During my most recent visit to KBVU, I heard many commercial operators again using variations on the old “Any traffic in the area, please advise” phrase that has long been the bane of operations at non-towered airports. It seemed, for a while at least, that aviators had shunned that practice.
I understand that those who use the statement in its several forms think they’re being helpful and safety conscious, but in fact, the opposite is true. It doesn’t help—it clutters the frequency, leads to squeals when several pilots respond simultaneously, and gives the announcer a false sense of security if no one replies. In recognition of those facts, AIM 4-1-9 Traffic Advisory Practices at Airports Without Operating Control Towers proscribes its use:
g. Self-Announce Position and/or Intentions
1. General. Self-announce is a procedure whereby pilots broadcast their position or intended flight activity or ground operation on the designated CTAF. This procedure is used primarily at airports which do not have an FSS on the airport. The self-announce procedure should also be used if a pilot is unable to communicate with the FSS on the designated CTAF. Pilots stating, “Traffic in the area, please advise” is not a recognized Self-Announce Position and/or Intention phrase and should not be used under any condition.
The authors of the AIM rarely go out of their way to disapprove of a particular practice (short of something that conflicts with one or more regulations). That this edict was added attests to the fact that the practice had become common, wasn’t helpful, and needed to be corrected through a specific mention in the AIM.
FAA has updated AC 90-66B: Non-Towered Airport Flight Operations. The new edition includes this language about “any traffic…please advise”:
Note: Pilots are reminded that the use of the phrase, “ANY TRAFFIC IN THE AREA, PLEASE ADVISE,” is not a recognized self-announce position and/or intention phrase and should not be used under any condition. Any traffic that is present at the time of your self-announcement should reply without being prompted to do so.
Announcing your position and intentions per the AIM and other guidance, such as ACs and the FAA training handbooks, effectively alerts other pilots to your presence. “Please advise” is redundant. Those who perceive a conflict will reply as necessary.

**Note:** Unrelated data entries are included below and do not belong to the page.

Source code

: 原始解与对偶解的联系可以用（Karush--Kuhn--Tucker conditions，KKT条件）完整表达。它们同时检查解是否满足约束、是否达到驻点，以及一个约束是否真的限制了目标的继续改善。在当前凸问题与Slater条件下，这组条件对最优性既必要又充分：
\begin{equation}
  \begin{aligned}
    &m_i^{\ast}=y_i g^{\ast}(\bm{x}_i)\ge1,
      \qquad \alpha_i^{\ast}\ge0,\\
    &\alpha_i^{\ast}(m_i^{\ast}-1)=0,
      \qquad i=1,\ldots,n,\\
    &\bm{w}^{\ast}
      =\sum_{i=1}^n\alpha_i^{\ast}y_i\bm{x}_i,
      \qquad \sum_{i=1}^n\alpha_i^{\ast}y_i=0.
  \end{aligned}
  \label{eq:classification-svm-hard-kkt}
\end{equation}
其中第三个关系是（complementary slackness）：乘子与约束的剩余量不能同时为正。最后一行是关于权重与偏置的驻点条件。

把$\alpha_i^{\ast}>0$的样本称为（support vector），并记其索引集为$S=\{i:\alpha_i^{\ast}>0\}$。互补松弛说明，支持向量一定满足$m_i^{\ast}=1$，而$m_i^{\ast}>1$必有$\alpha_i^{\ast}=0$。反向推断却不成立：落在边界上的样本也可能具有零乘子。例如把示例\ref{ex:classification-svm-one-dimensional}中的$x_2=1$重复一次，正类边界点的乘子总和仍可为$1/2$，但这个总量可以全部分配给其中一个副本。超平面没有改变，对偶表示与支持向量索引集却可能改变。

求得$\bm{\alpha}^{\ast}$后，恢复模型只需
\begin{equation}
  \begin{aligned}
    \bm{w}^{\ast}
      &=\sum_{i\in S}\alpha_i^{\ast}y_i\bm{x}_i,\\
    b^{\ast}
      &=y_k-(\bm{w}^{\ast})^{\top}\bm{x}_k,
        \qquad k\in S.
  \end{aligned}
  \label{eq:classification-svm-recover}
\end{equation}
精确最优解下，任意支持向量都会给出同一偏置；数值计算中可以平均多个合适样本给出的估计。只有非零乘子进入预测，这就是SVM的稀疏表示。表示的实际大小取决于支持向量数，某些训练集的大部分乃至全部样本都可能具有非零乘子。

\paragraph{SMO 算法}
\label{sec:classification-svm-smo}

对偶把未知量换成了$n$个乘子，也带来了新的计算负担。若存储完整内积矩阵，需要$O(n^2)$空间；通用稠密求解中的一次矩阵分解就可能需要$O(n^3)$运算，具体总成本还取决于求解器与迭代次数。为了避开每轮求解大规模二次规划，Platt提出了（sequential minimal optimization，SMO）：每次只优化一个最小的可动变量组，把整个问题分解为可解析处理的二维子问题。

If you are listening and looking out as you approach and operate in the traffic pattern, you’ll get the picture of what’s going on. Traffic in the area, please advise, in any form, is counter-productive noise.
Consider the following:
Next time you’re at the airport diner with several of your flying friends, try the following experiment. Assume the winds favor runway 27 at a non-towered airport. Fred, you’re on upwind. Mary, you are at midfield on downwind. Sue, you’re about to turn from base to final. Mike, you’re six miles out planning a straight-in approach. Tom, you’re 8 miles out to the southeast. And you, tuning the CTAF from 10 miles south, announce your position and ask any traffic to advise. See what happens around the table. What do you expect everyone else to say? Who decides who talks first and who follows, in what order? What do they say that they wouldn’t otherwise say as they reach one of the recommended reporting positions? What information wouldn’t you get by following the recommended procedures, completing your pre-landing checks so you can look out the window, monitoring the frequency, and making your reports as recommended in the AIM, ACs, etc.? As for the AIM being non-regulatory…see this item.
Of course, none of this is intended to discourage pilots from using plain-language, common-sense phraseology to sort out confusion and potential conflicts. Even when talking directly to ATC, sometimes it’s necessary to depart from the official phrasebook to make sure everyone mutually understands what’s going on.
4 thoughts on “‘Any traffic in the area, please advise…’”
I would like your take on the following scenario. You are in a jet IFR into an uncontrolled field that is, let’s say, 1500 OVC. After being cleared for a non-precision step down approach, you are handed over to CTAF. At 145 knots straight in, there isn’t much time to react to traffic that doesn’t advise after your initial call. Obviously, if it’s a busy field you would need to expect to mix in either way. This scenario is what I faced a few times in a CRJ at a regional. It was usually at night so if there was any traffic at all in the area, it would likely be one lone aircraft. In those cases I would ask traffic to advise so as to give that extra prodding in case they weren’t situationally aware listening to the call that I was a fast jet on a straight in.
That’s the scenario most often advanced by advocates of “any traffic…please advise.” I’m not persuaded that the call is an improvement over making the regular, recommended self-announcements. As I noted in the post, the FAA went out of its way in the AIM to declare the “any traffic…” call ill-advised (as close to prohibited as the FAA gets in such matters in the AIM). It’s far from clear that the call alerts pilots who aren’t paying attention and responding per the recommendations. And, of course, there’s no requirement for an aircraft to have and use a radio a non-towered airport in the first place.